Compute Pools in Confluent Cloud for Apache Flink

A compute pool in Confluent Cloud for Apache Flink® represents a set of compute resources bound to a region that is used to run your SQL statements. The resources provided by a compute pool are shared between all statements that use it.

The capacity of a compute pool is measured in CFUs. Compute pools expand and shrink automatically based on the resources required by the statements using them. A compute pool without any running statements scales down to zero. The maximum size of a compute pool is configured during creation.

Each compute pool has a configurable maximum capacity, up to 50 CFUs per pool. All statements in the pool share this capacity, and autoscaling adjusts each statement’s CFU usage within that pool. A single statement can scale up to the full pool capacity when it is the only statement running there, which means the practical maximum for an individual statement is 50 CFUs.

To run larger overall workloads, you can:

  • Create multiple compute pools and distribute statements across them, for example using a 1:1 mapping between critical statements and pools when you want to dedicate the full 50 CFUs to a single job.

  • Optimize statement design and query patterns so they stay within the 50-CFU per-pool or per-statement envelope, which is chosen to balance performance with cluster stability.

If you have workloads that appear to require more capacity than these limits, consider engaging Confluent Support or your account team to review your use case, sizing, and statement design before making architectural decisions.

Note

Compute pools with up to 1,000 CFU capacity are available as a Limited Availability feature for customers with large Flink job fleets. If you would like to participate in the Limited Availability Program, sign up at Scale Apache Flink® compute pools to 1,000 CFUs.

The maximum size of a single job remains 50 CFUs. The total CFU usage of all concurrently running jobs in a pool cannot exceed the pool’s CFU capacity. For example, a 1,000 CFU pool can run up to twenty 50-CFU jobs concurrently, or a larger number of smaller jobs, as long as the total CFUs in use do not exceed 1,000.

With higher CFU limits available during Limited Availability, you can consolidate multiple smaller compute pools into a single larger pool to simplify architecture and management. For information on moving statements between pools, see Update metadata for a statement.

A compute pool is provisioned in a specific region.

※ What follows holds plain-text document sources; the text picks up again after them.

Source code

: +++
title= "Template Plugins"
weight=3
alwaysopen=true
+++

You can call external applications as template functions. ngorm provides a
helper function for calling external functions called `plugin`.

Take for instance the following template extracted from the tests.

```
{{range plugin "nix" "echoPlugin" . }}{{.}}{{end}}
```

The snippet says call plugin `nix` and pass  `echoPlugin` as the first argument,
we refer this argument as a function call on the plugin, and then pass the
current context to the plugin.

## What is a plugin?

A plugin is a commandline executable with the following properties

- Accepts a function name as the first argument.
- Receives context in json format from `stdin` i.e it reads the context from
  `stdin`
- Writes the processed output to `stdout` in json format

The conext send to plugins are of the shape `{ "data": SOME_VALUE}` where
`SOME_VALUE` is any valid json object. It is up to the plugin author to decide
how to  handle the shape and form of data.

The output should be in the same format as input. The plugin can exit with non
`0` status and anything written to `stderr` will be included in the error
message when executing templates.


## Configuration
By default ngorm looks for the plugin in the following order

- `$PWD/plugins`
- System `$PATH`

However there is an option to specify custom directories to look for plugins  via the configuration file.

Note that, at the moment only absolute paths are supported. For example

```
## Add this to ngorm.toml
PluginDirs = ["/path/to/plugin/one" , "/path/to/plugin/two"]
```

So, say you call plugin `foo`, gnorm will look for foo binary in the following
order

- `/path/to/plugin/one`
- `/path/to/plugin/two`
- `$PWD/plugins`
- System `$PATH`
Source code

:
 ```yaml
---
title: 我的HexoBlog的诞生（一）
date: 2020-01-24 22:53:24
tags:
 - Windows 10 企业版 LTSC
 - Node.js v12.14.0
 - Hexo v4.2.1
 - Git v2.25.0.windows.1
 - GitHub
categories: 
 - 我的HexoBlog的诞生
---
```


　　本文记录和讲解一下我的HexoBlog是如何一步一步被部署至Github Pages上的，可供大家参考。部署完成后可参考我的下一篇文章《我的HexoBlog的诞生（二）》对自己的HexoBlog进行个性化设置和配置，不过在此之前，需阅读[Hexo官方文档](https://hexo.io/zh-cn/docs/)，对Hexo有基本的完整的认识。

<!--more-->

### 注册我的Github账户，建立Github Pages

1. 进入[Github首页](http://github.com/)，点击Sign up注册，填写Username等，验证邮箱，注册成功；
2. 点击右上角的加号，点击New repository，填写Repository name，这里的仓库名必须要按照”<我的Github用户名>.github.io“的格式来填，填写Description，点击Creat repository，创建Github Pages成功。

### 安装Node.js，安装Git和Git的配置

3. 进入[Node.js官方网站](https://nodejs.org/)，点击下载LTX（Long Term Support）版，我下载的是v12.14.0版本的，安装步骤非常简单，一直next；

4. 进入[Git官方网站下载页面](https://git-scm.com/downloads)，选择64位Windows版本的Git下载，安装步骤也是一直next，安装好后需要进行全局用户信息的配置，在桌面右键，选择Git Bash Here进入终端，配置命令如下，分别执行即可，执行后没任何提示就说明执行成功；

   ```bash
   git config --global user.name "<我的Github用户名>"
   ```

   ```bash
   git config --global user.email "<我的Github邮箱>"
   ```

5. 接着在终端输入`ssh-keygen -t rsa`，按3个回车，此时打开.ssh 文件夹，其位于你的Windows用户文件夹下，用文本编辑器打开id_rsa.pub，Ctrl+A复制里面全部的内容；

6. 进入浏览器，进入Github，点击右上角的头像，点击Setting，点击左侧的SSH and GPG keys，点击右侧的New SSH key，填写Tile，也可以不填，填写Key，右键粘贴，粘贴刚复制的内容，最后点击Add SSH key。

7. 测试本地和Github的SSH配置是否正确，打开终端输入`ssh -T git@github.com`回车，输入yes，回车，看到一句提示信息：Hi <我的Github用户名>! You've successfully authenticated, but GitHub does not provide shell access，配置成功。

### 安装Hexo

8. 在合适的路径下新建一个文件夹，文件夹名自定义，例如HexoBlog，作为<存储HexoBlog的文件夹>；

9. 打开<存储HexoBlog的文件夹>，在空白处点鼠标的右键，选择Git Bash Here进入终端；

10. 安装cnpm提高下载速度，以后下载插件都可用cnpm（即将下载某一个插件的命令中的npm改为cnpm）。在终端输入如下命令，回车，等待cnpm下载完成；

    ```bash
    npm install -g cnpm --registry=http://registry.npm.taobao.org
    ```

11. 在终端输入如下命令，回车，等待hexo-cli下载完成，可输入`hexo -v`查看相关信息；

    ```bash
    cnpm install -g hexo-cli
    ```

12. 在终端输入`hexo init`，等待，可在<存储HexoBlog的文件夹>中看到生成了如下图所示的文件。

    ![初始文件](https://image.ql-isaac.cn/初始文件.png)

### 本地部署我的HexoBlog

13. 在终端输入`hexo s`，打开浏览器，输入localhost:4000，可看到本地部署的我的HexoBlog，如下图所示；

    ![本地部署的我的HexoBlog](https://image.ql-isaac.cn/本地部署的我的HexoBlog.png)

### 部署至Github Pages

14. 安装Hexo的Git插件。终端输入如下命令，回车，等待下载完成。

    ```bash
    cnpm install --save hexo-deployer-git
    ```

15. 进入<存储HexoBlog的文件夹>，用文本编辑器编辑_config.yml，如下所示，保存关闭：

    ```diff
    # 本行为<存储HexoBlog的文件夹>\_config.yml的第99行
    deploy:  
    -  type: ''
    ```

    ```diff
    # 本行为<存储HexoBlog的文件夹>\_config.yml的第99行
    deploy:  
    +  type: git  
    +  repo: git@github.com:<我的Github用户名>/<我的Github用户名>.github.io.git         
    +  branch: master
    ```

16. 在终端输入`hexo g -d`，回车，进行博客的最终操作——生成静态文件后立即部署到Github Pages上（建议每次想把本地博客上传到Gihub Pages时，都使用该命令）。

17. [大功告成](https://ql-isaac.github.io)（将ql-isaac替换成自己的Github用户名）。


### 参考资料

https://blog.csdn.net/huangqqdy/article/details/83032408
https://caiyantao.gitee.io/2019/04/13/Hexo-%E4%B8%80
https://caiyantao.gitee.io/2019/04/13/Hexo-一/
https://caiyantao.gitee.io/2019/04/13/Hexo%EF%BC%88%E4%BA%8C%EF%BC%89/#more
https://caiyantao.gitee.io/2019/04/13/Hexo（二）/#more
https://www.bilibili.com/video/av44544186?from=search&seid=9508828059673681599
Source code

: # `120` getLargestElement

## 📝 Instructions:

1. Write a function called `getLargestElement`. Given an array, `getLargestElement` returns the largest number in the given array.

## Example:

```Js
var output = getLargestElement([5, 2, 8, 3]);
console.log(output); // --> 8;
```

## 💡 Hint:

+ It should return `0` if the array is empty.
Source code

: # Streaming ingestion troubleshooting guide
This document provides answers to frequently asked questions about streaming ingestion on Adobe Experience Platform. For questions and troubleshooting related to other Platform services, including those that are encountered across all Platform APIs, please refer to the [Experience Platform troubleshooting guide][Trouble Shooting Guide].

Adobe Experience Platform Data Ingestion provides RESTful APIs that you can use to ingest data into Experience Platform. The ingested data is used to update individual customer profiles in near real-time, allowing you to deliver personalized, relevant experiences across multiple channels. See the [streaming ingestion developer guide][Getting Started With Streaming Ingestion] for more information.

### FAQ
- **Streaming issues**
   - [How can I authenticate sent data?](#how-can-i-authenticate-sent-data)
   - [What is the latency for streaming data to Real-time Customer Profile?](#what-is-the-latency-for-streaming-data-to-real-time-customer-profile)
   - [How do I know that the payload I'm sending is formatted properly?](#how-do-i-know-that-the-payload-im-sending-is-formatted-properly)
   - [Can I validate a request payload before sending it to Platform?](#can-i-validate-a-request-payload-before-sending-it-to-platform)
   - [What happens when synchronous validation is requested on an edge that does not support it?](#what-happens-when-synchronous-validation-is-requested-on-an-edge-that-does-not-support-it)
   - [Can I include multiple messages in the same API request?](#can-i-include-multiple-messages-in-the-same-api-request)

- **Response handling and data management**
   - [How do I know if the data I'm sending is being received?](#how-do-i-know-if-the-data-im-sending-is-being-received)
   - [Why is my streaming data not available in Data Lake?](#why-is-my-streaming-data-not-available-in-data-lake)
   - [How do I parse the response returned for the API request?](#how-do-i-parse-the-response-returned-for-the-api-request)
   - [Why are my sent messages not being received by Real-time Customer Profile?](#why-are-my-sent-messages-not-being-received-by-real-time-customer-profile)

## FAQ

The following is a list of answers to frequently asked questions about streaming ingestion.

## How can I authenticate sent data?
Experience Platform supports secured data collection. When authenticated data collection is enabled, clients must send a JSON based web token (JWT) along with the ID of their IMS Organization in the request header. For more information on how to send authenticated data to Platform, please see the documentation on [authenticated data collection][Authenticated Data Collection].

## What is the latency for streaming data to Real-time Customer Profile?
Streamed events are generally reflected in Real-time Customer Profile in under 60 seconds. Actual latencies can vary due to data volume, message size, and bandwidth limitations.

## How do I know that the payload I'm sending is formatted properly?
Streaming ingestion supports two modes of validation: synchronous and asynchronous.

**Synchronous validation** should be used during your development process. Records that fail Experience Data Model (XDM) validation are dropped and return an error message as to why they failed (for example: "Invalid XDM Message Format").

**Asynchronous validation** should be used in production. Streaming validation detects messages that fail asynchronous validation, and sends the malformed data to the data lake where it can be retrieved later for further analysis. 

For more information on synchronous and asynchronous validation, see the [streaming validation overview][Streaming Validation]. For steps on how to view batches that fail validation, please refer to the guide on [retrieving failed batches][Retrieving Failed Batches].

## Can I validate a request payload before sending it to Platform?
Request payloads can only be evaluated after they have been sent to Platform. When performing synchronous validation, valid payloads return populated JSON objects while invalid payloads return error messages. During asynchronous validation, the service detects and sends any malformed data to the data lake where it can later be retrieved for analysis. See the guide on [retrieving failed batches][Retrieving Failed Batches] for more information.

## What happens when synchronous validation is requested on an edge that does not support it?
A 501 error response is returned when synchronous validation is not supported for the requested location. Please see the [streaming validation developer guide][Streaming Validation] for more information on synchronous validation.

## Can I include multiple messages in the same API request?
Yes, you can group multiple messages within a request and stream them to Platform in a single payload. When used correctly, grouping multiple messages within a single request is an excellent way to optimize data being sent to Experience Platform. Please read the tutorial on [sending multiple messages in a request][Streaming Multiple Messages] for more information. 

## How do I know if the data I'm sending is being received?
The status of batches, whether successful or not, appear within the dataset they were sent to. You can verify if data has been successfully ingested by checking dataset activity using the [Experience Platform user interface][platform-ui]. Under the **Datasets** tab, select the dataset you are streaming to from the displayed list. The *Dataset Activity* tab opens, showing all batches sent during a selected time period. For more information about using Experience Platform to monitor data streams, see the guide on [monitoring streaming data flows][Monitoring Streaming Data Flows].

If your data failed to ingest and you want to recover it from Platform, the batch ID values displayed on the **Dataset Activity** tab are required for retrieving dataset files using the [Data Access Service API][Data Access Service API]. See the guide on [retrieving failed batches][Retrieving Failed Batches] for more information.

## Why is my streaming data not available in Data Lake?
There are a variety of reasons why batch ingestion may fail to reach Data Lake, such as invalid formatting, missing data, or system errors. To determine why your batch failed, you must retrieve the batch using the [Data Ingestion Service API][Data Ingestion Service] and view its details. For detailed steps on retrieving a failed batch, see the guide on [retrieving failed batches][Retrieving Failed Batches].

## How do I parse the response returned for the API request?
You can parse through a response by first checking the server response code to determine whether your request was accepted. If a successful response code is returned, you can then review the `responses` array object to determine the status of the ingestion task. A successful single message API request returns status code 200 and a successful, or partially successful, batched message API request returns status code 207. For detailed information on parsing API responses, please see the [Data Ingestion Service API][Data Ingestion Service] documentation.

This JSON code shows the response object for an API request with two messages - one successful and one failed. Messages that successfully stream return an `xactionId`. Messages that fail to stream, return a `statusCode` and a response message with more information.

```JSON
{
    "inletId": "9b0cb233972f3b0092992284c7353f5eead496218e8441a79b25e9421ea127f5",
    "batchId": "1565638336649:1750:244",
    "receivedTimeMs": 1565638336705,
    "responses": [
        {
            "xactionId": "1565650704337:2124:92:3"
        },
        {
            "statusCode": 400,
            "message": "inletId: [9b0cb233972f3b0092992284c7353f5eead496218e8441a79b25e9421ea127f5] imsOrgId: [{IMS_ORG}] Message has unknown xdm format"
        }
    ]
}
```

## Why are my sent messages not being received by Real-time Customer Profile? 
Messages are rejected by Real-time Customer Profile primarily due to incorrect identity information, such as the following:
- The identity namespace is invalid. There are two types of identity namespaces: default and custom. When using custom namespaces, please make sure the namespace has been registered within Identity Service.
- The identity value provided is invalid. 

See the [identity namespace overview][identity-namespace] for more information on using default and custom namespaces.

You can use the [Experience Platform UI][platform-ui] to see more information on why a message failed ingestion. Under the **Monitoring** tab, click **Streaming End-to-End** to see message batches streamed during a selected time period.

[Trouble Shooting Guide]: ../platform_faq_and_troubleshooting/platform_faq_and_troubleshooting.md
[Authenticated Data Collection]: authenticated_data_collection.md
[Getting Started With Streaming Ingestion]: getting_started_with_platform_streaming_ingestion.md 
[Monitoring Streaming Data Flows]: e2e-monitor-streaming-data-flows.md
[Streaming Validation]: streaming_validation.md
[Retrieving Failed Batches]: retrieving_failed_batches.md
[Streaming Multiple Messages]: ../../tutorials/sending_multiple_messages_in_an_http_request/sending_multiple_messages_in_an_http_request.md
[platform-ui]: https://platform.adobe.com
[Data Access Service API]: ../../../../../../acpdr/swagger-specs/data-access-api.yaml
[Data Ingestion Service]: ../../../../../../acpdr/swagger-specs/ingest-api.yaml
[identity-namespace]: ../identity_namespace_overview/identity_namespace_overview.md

The statements using a compute pool can only read and write Apache Kafka® topics in the same region as the compute pool.

Compute pools fulfill two roles:

  • Workload Isolation: Statements in different compute pools are isolated from each other.

  • Budgeting: Statements within a compute pool can’t use more than the configured maximum number of CFUs.

Compute pools and isolation

All statements using the same compute pool compete for resources. Although Confluent Cloud’s Autopilot aims to provide each statement with the resources it needs, this might not always be possible, in particular, when the maximum resources of the compute pool are exhausted.

To avoid situations in which statements with different latency and availability requirements compete for resources, Confluent recommends using separate compute pools for different use cases, for example, ad-hoc exploration vs. mission-critical, long-running queries. Because statements may affect each other, Confluent recommends sharing compute pools only between statements with comparable requirements.

Manage compute pools

You can use these Confluent tools to create and manage compute pools.

Authorization

You must be authorized to create, update, delete (FlinkAdmin) or use (FlinkDeveloper) a compute pool. For more information, see Grant Role-Based Access in Confluent Cloud for Apache Flink.

Move statements between compute pools

You can move a statement from one compute pool to another. This can be useful if you’re close to maxing out the resources in one pool. To move a running statement, you must stop the statement, change its compute pool, then restart the statement.